Mark Braudis lived in a shelter with his seven children, ages 7 to 15, after a car hit and killed his wife. He couldn’t care for them and drive his cab enough hours to afford an apartment.
A year after the accident, a caseworker told him what to do.
“The lady said, ‘Listen, Dad, you’re putting your kids up for adoption and you’re going back to work,’ ” Braudis recalls.
But Braudis said he would never do that.
“No, no, no, we’re a team,” he told me. “We’re close. That never would have happened. We would be in the shelter, whatever, but I would die first. These are my children.”
Ten years later, Braudis still lives in a dark, cramped apartment in East Anchorage and still drives a cab.
And his family is still a team.
Six of the children joined the U.S . Two have finished their service, three are serving now, and the youngest has taken her oath and will go in when she graduates from Bartlett High School next spring.
A son, David, could not join the Marines due to a health condition and is close to getting his degree as an electrical engineer from the University of Alaska Anchorage.
I sat at the kitchen table with four of these remarkable young people while their father hovered proudly. They are proud of his accomplishments, too.
“I actually think it is amazing,” said Stephen, the oldest son.
“Or almost impossible,” added David.
Their mother, Helen, was hit by a young driver in January 2007, when she stepped into Tudor Road wearing earbuds. She was dead when Mark got to the hospital.
“Then I had to deal with the kids,” he said. “I wanted to get drunk. And all the kids were sitting around me and they were saying, ‘Dad, we’re hungry.’ ”
Braudis hitchhiked to Alaska in 1976 after getting out of the U.S. Navy. He has been a sailor or a driver all his life. He wears a “Marine Dad” dog tag and a crucifix over his leather vest.
He met his wife, Helen, a Yup’ik from Aleknagik, when she rode in his cab.
Mark leased a cab and a permit. To pay the lease and support the family, he had to drive 12 hours a day. But when Helen died, the elementary school kept calling, saying one of the boys was crying.
Braudis chose the children over work hours and they lost their home.
At one point, the family lived in a van. The kids remember playing in a park after school to wait for their dad. He would take them to the Alaska Club for swimming and showers, then pick up a grill from a storage unit to cook dinner at Potter Marsh.
They parked there overnight, keeping warm with the van’s heater. Each kid still remembers his or her sleeping spot in the van. In the morning, they ate breakfast at McDonald’s before school.
St. Anthony Catholic Church got the family on its feet, helping Braudis raise $77,000 to buy his own taxi permit from the Municipality of Anchorage.
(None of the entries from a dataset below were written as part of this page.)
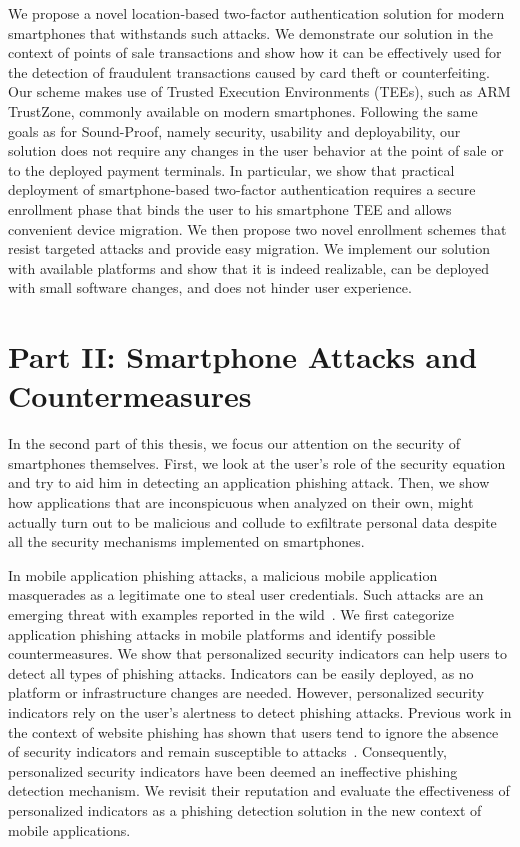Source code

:We propose a novel location-based two-factor authentication solution for
modern smartphones that withstands such attacks. We demonstrate our solution in
the context of points of sale transactions and show how it can be effectively
used for the detection of fraudulent transactions caused by card theft or
counterfeiting. Our scheme makes use of Trusted Execution Environments (TEEs),
such as ARM TrustZone, commonly available on modern smartphones. Following the
same goals as for Sound-Proof, namely security, usability and deployability,
our solution does not require any changes in the user behavior at the point of
sale or to the deployed payment terminals. In particular, we show that
practical deployment of smartphone-based two-factor authentication requires
a secure enrollment phase that binds the user to his smartphone TEE and allows
convenient device migration. We then propose two novel enrollment schemes that
resist targeted attacks and provide easy migration. We implement our solution
with available platforms and show that it is indeed realizable, can be
deployed with small software changes, and does not hinder user experience.

\section{Part II: Smartphone Attacks and Countermeasures}
\label{sec:intro_part2}

In the second part of this thesis, we focus our attention on the security of smartphones themselves. First, we look at the user's role of the security equation and try to aid him in detecting an application phishing attack. Then, we show how applications that are inconspicuous when analyzed on their own, might actually turn out to be malicious and collude to exfiltrate personal data despite all the security mechanisms implemented on smartphones. 

In mobile application phishing attacks, a malicious mobile application
masquerades as a legitimate one to steal user credentials. Such attacks are an
emerging threat with examples reported in the wild~\cite{droid09, securelist,
zhou12ndss}. We first categorize application phishing attacks in mobile
platforms and identify possible countermeasures. We show that personalized
security indicators can help users to detect all types of phishing attacks.
Indicators can be easily deployed, as no platform or infrastructure changes are
needed. However, personalized security indicators rely on the user's alertness
to detect phishing attacks. Previous work in the context of website phishing
has shown that users tend to ignore the absence of security indicators and
remain susceptible to attacks~\cite{schechter07sp,lee-w2sp14}. Consequently,
personalized security indicators have been deemed an ineffective phishing
detection mechanism. We revisit their reputation and evaluate the effectiveness
of personalized indicators as a phishing detection solution in the new context
of mobile applications.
Braudis said he got $46,000 from a legal settlement and $15,000 from an anonymous donor at the church. St. Anthony’s loaned the rest of the money against the family’s anticipated Permanent Fund dividend checks.
With his own permit, Braudis kept his fares without paying a lease. A driver on the opposite shift paid him a lease. He got the apartment.
But disaster always remained a setback away. Braudis said he drove hungry. The church pitched in to cover rent when he got hurt.
The children slept in triple bunks. They woke up an hour and a half early for school to get everyone through the bathroom. Many mornings they went to church before school.
Kelly, the older daughter, now out of the Marines, said her dad always cooked, but a child would help him, another child washed the dishes, another dried, another cleaned and another did the laundry.
“Our dad talked to us all the time,” she said.
“It’s basically a life conversation. Or a life lecture,” Stephen said.
“His favorite subject to talk about is always to do the right thing, even when no one is looking,” Kelly said. “Because we’re different, we always have to do the right thing.”
The church helped raise the children, too. Bonnie Cler, a pastoral staff member, knew them intimately as a youth group leader.
Cler admires Braudis, but felt the children’s world was too harsh and they needed to learn to think for themselves. And to grieve for their mother.
Anthony, the third son, told her the Marines couldn’t be as tough as his upbringing.
Cler used grant funds to send each child to a two-summer spiritual program in Minnesota, so they could encounter the world outside their regimented family and their father’s strict faith.
Mark Braudis raised seven kids in low-income housing and none ever got in trouble. None of the kids ever even missed the school bus. Now they have their own futures.
When Jennie leaves for basic training next spring, Braudis plans to leave Alaska, too.
He would have retired, leasing out his taxi permit for income. But since Anchorage issued more cab permits and the Alaska Legislature opened the state to Uber and Lyft, his income has dropped by a third. He expects his permit to be worthless.
Now he plans to move to San Diego, where the weather is warm, near the Marines base, and drive an Uber car.
Braudis said his success as a father is a miracle and credits God — and the church — for getting him through.
If God is love, I’d agree that’s the source of this miracle. Knowing he could lose his children kept Braudis going.
“It scared me that was even an option,” Braudis said. “These are my babies. And that’s why they care the way they care. Because we had to get through this together.
“Together, they were strong,” he said.